__INSTRUCTIONS TO FOLLOW__
Where the records below have a line with "Staten", that line is to be copied.

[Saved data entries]
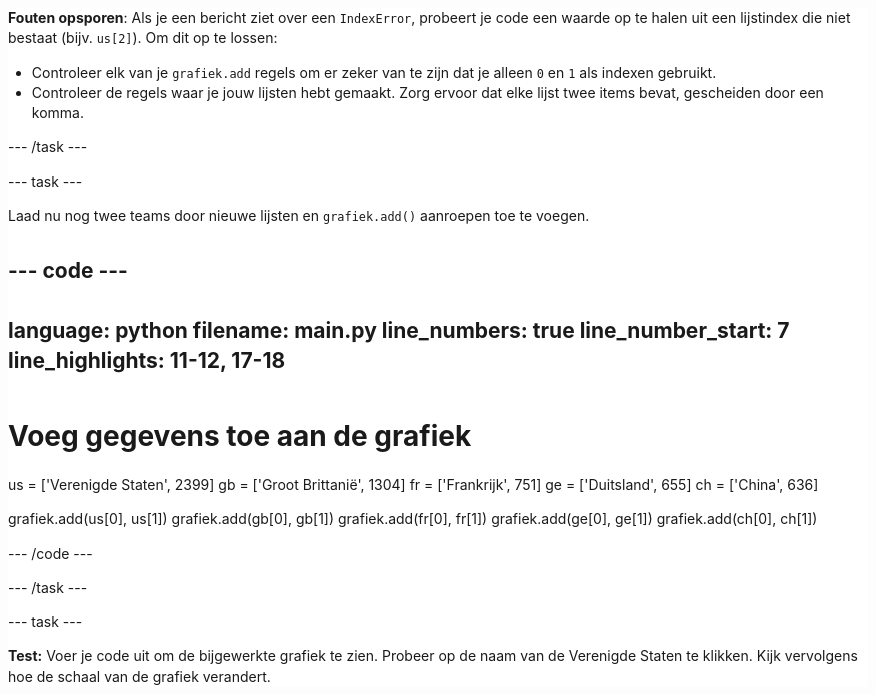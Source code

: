 **Fouten opsporen**: Als je een bericht ziet over een `IndexError`, probeert je code een waarde op te halen uit een lijstindex die niet bestaat (bijv. `us[2]`). Om dit op te lossen:
 - Controleer elk van je `grafiek.add` regels om er zeker van te zijn dat je alleen `0` en `1` als indexen gebruikt.
 - Controleer de regels waar je jouw lijsten hebt gemaakt. Zorg ervoor dat elke lijst twee items bevat, gescheiden door een komma.

--- /task ---

--- task ---

Laad nu nog twee teams door nieuwe lijsten en `grafiek.add()` aanroepen toe te voegen.

--- code ---
---
language: python
filename: main.py
line_numbers: true
line_number_start: 7 
line_highlights: 11-12, 17-18
---
# Voeg gegevens toe aan de grafiek
us = ['Verenigde Staten', 2399]
gb = ['Groot Brittanië', 1304]
fr = ['Frankrijk', 751]
ge = ['Duitsland', 655]
ch = ['China', 636]

grafiek.add(us[0], us[1])
grafiek.add(gb[0], gb[1])
grafiek.add(fr[0], fr[1])
grafiek.add(ge[0], ge[1])
grafiek.add(ch[0], ch[1])

--- /code ---

--- /task ---

--- task ---

**Test:** Voer je code uit om de bijgewerkte grafiek te zien. Probeer op de naam van de Verenigde Staten te klikken. Kijk vervolgens hoe de schaal van de grafiek verandert.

__YOUR RESPONSE__
us = ['Verenigde Staten', 2399]
**Test:** Voer je code uit om de bijgewerkte grafiek te zien. Probeer op de naam van de Verenigde Staten te klikken. Kijk vervolgens hoe de schaal van de grafiek verandert.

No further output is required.